#### [Aim of the exercise]
Here is the listing. Report each line in it that contains the string "Server".

*** Records for the task ***

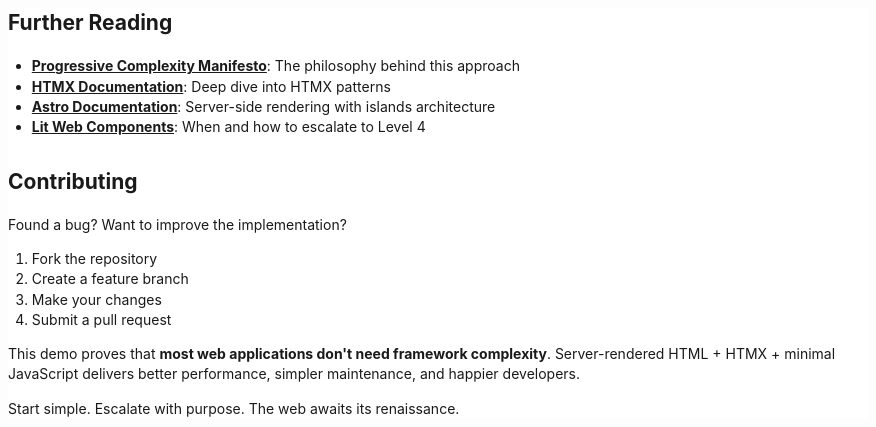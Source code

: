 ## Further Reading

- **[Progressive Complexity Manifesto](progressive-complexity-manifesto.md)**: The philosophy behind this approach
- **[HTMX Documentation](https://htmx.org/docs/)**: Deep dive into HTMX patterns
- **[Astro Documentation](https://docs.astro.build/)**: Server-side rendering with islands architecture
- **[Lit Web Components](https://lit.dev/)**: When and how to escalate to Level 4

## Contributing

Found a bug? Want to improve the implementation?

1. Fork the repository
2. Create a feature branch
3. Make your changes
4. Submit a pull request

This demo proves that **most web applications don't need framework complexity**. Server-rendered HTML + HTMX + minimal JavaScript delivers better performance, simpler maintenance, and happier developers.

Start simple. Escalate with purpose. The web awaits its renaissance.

*** End of Records for the task ***
*** Records for the task ***

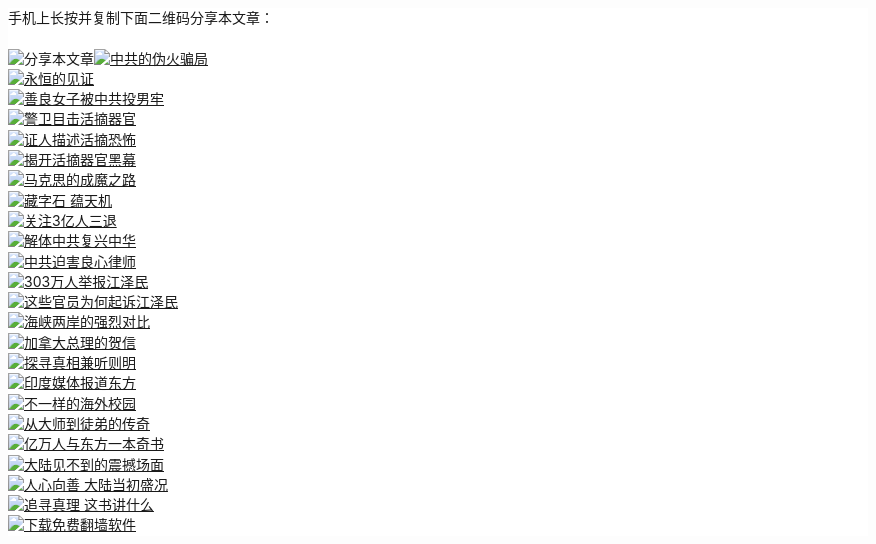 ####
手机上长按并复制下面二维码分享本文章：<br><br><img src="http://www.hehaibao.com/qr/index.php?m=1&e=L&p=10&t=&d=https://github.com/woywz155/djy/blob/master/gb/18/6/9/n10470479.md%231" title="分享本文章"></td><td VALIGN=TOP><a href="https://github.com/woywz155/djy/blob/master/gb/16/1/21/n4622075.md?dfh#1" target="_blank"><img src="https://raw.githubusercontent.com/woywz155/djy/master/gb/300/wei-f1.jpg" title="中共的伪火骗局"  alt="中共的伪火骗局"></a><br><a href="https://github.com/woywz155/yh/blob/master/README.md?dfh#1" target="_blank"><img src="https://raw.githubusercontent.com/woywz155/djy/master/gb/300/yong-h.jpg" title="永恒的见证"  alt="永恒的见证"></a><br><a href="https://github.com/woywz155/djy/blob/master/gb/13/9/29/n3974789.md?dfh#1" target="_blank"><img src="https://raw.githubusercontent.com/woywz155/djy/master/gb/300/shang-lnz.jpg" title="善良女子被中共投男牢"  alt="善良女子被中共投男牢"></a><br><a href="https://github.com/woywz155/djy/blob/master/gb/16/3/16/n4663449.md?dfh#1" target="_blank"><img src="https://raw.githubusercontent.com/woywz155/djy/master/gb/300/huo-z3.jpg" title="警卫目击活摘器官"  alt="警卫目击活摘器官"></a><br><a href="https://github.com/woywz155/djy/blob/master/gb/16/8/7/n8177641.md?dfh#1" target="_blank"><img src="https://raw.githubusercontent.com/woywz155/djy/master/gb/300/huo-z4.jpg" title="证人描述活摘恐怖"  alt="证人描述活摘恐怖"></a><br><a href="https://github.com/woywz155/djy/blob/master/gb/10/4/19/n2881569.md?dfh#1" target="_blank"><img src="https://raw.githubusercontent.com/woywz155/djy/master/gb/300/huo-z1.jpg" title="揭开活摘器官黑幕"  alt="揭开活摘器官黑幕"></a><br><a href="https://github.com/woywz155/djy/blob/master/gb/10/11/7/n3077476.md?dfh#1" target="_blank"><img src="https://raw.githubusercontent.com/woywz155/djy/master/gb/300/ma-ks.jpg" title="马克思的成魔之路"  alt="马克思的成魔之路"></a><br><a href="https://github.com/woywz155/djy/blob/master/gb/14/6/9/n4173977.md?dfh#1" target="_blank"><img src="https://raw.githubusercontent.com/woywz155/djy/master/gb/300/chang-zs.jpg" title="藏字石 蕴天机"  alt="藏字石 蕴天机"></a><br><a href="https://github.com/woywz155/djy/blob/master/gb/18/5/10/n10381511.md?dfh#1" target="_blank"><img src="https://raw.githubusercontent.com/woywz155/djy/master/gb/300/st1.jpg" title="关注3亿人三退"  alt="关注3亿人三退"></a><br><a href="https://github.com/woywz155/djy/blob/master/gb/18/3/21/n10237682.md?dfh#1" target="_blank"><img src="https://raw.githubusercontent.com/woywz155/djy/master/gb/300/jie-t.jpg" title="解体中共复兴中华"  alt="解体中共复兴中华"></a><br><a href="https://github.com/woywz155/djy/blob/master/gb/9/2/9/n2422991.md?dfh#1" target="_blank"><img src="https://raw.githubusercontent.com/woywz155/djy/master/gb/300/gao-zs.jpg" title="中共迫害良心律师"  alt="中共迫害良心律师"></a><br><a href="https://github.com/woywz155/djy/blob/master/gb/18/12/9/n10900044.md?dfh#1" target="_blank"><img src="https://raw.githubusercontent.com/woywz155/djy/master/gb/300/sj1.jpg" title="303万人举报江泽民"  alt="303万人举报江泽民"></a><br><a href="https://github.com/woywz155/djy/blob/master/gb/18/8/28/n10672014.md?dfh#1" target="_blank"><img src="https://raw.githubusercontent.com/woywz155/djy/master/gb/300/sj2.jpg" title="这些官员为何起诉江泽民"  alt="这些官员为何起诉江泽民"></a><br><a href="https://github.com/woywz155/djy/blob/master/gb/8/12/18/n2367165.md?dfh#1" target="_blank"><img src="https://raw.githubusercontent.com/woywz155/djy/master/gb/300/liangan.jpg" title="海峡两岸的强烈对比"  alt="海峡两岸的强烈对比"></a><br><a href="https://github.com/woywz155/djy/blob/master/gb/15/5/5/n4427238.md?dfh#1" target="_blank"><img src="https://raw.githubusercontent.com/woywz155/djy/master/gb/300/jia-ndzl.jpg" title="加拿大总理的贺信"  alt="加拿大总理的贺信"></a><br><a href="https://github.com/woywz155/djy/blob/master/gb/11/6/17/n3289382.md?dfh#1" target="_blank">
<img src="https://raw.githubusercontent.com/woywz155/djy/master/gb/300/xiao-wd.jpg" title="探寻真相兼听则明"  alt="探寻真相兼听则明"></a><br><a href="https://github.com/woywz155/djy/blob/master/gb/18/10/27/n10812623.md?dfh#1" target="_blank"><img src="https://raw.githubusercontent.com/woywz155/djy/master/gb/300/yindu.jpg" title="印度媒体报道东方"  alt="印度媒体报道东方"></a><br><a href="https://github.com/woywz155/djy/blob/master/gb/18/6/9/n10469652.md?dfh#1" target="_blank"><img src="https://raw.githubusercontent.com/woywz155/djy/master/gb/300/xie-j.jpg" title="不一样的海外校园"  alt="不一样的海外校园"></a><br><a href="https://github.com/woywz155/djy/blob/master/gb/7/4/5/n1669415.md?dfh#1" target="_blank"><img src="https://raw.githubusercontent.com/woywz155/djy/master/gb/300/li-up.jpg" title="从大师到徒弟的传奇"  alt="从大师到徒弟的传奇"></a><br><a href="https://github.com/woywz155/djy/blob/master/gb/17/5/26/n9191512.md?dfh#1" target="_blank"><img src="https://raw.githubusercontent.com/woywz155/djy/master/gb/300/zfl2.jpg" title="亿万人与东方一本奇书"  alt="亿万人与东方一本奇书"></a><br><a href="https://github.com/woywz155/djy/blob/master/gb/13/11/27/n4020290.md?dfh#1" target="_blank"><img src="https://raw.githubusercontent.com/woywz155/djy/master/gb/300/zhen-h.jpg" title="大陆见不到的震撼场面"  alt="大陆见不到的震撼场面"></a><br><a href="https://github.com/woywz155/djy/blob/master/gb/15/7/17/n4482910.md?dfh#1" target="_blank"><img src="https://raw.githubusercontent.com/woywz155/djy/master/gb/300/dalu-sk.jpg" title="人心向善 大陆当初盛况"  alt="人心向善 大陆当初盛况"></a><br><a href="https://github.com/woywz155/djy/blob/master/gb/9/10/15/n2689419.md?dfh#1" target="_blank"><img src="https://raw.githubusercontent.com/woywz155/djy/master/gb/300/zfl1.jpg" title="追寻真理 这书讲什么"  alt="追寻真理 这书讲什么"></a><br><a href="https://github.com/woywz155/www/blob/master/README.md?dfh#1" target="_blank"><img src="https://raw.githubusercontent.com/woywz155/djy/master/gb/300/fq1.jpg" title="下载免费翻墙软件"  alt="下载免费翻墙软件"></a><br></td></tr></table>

*** End of Records for the task ***

#### [Output]
- **[Astro Documentation](https://docs.astro.build/)**: Server-side rendering with islands architecture
This demo proves that **most web applications don't need framework complexity**. Server-rendered HTML + HTMX + minimal JavaScript delivers better performance, simpler maintenance, and happier developers.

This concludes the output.